1989's "Say Anything" is one of those things I have experienced in my life that accurately, if somewhat ineptly, captures the feeling of falling deeply, and irrevocably, in love. When John Cusack lifts that boombox over his head and makes those nervous facial twitches, I can't help but going week in the knees like Eagles' tackle Jerome McDougle at the prospect of actually playing football.

And to put my statement in context: although I am a sucker for romance films (I cried during "A Walk to Remember" like I hadn't cried since Littlefoot's mother died at the beginning of "The Land Before Time"), I never get involved with romantic subplots.
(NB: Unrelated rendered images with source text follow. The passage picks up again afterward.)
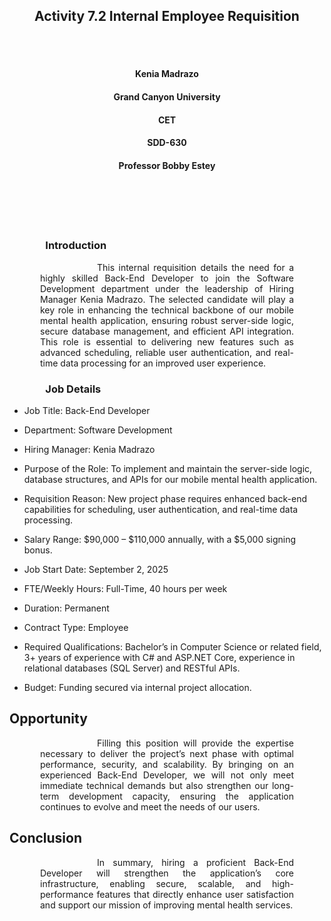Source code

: <br><br>
<h2 align="center">Activity 7.2 Internal Employee Requisition</h2>
<br><br>

<h4 align="center">Kenia Madrazo</h4>
<h4 align="center">Grand Canyon University</h4>
<h4 align="center">CET</h4>
<h4 align="center">SDD-630</h4>                     
<h4 align="center">Professor Bobby Estey</h4>
<br><br>                  
<br><br>

<h3><p style="text-align: justify; margin-left: 3.5em; margin-right: 3.5em;">Introduction</h3>
<p style="text-align: justify; text-indent: 4.5em; margin-left: 3.5em; margin-right: 3.5em;">
&emsp;&emsp;This internal requisition details the need for a highly skilled Back-End Developer to join the Software Development department under the leadership of Hiring Manager Kenia Madrazo. The selected candidate will play a key role in enhancing the technical backbone of our mobile mental health application, ensuring robust server-side logic, secure database management, and efficient API integration. This role is essential to delivering new features such as advanced scheduling, reliable user authentication, and real-time data processing for an improved user experience.
</p>

<h3><p style="text-align: justify; margin-left: 3.5em; margin-right: 3.5em;">Job Details</h3>

- Job Title: Back-End Developer

- Department: Software Development

- Hiring Manager: Kenia Madrazo

- Purpose of the Role: To implement and maintain the server-side logic, database structures, and APIs for our mobile mental health application.

- Requisition Reason: New project phase requires enhanced back-end capabilities for scheduling, user authentication, and real-time data processing.

- Salary Range: $90,000 – $110,000 annually, with a $5,000 signing bonus.

- Job Start Date: September 2, 2025

- FTE/Weekly Hours: Full-Time, 40 hours per week

- Duration: Permanent

- Contract Type: Employee

- Required Qualifications: Bachelor’s in Computer Science or related field, 3+ years of experience with C# and ASP.NET Core, experience in relational databases (SQL Server) and RESTful APIs.

- Budget: Funding secured via internal project allocation.
</p>

## Opportunity

<p style="text-align: justify; text-indent: 4.5em; margin-left: 3.5em; margin-right: 3.5em;">
&emsp;&emsp;Filling this position will provide the expertise necessary to deliver the project’s next phase with optimal performance, security, and scalability. By bringing on an experienced Back-End Developer, we will not only meet immediate technical demands but also strengthen our long-term development capacity, ensuring the application continues to evolve and meet the needs of our users.

## Conclusion
<p style="text-align: justify; text-indent: 4.5em; margin-left: 3.5em; margin-right: 3.5em;">
&emsp;&emsp;In summary, hiring a proficient Back-End Developer will strengthen the application’s core infrastructure, enabling secure, scalable, and high-performance features that directly enhance user satisfaction and support our mission of improving mental health services.
</p>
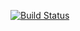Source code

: [![Build Status](https://travis-ci.org/CIResearchGroup/messagesource.svg?branch=master)](https://travis-ci.org/CIResearchGroup/messagesource)
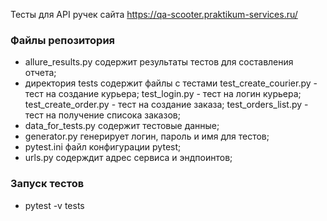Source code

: Тесты для API ручек сайта https://qa-scooter.praktikum-services.ru/

### Файлы репозитория

- allure_results.py содержит результаты тестов для составления отчета;
- директория tests содержит файлы с тестами
  test_create_courier.py - тест на создание курьера;
  test_login.py - тест на логин курьера;
  test_create_order.py - тест на создание заказа;
  test_orders_list.py - тест на получение списока заказов;
- data_for_tests.py содержит тестовые данные;
- generator.py генерирует логин, пароль и имя для тестов;
- pytest.ini файл конфигурации pytest;
- urls.py содерждит адрес сервиса и эндпоинтов;

### Запуск тестов

- pytest -v tests
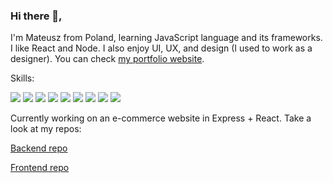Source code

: ### Hi there 👋,

I'm Mateusz from Poland, learning JavaScript language and its frameworks. I like React and Node. I also enjoy UI, UX, and design (I used to work as a designer). You can check [my portfolio website](https://mateuszderus.com/).

Skills: 

<img src="{https://img.shields.io/badge/HTML5-E34F26?style=for-the-badge&logo=html5&logoColor=white}" />
<img src="{https://img.shields.io/badge/CSS3-1572B6?style=for-the-badge&logo=css3&logoColor=white}" />
<img src="{https://img.shields.io/badge/JavaScript-323330?style=for-the-badge&logo=javascript&logoColor=F7DF1E}" />
<img src="{https://img.shields.io/badge/React-20232A?style=for-the-badge&logo=react&logoColor=61DAFB}" />
<img src="{https://img.shields.io/badge/Redux-593D88?style=for-the-badge&logo=redux&logoColor=white}" />
<img src="{https://img.shields.io/badge/Node.js-339933?style=for-the-badge&logo=nodedotjs&logoColor=white}" />
<img src="{https://img.shields.io/badge/Express.js-000000?style=for-the-badge&logo=express&logoColor=white}" />
<img src="{https://img.shields.io/badge/MySQL-005C84?style=for-the-badge&logo=mysql&logoColor=white}" />
<img src="{https://img.shields.io/badge/MongoDB-4EA94B?style=for-the-badge&logo=mongodb&logoColor=white}" />

Currently working on an e-commerce website in Express + React. Take a look at my repos:

[Backend repo](https://github.com/mderus/js-shop-backend)

[Frontend repo](https://github.com/mderus/js-shop-frontend)

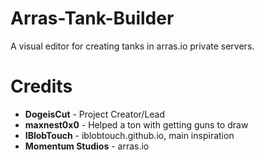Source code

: # Arras-Tank-Builder
A visual editor for creating tanks in arras.io private servers.

# Credits
- **DogeisCut** - Project Creator/Lead
- **maxnest0x0** - Helped a ton with getting guns to draw
- **IBlobTouch** - iblobtouch.github.io, main inspiration
- **Momentum Studios** - arras.io
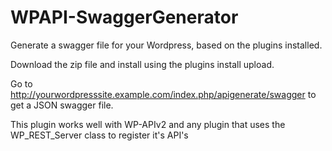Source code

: # WPAPI-SwaggerGenerator
Generate a swagger file for your Wordpress, based on the plugins installed.

Download the zip file and install using the plugins install upload.

Go to http://yourwordpresssite.example.com/index.php/apigenerate/swagger to get 
a JSON swagger file.

This plugin works well with WP-APIv2 and any plugin that uses the WP_REST_Server
class to register it's API's
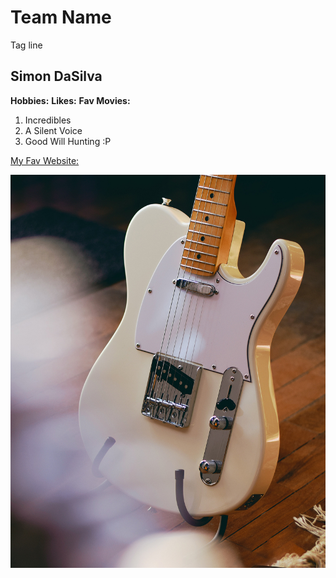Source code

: # Team Name
Tag line

## Simon DaSilva
**Hobbies:**
**Likes:**
**Fav Movies:**
1. Incredibles
2. A Silent Voice
3. Good Will Hunting :P

[My Fav Website:](https://www.twitter.com)

![Fender Telecaster](images/tele.jpg)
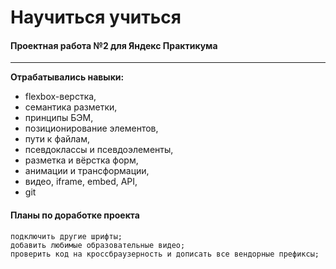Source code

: # Научиться учиться

#### Проектная работа №2 для Яндекс Практикума
------

**Отрабатывались навыки:**

* flexbox-верстка,
* семантика разметки,
* принципы БЭМ,
* позиционирование элементов,
* пути к файлам,
* псевдоклассы и псевдоэлементы,
* разметка и вёрстка форм,
* анимации и трансформации,
* видео, iframe, embed, API,
* git

#### Планы по доработке проекта

    подключить другие шрифты;
    добавить любимые образовательные видео;
    проверить код на кроссбраузерность и дописать все вендорные префиксы;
If the badass hero of an action movie is in love with his sexy heroine, I just go along with it without ever actually batting an eyelash. But a pathetic, lovable kickboxer played by John Cusack standing outside my window blaring the top 1000 pop hits of the 1980s one by one from a jimmyrigged cassette player? I would make love to him on the spot, and not just because he's my boyfriend.

But, since I am The Midnight Movie Guy and not The "Sleepless in Seattle" Guy or The "such a pussy, why won't he stop crying in his room every time he hears Coldplay on the radio?" Guy, I might as well point out the aspects of this movie that get me every time.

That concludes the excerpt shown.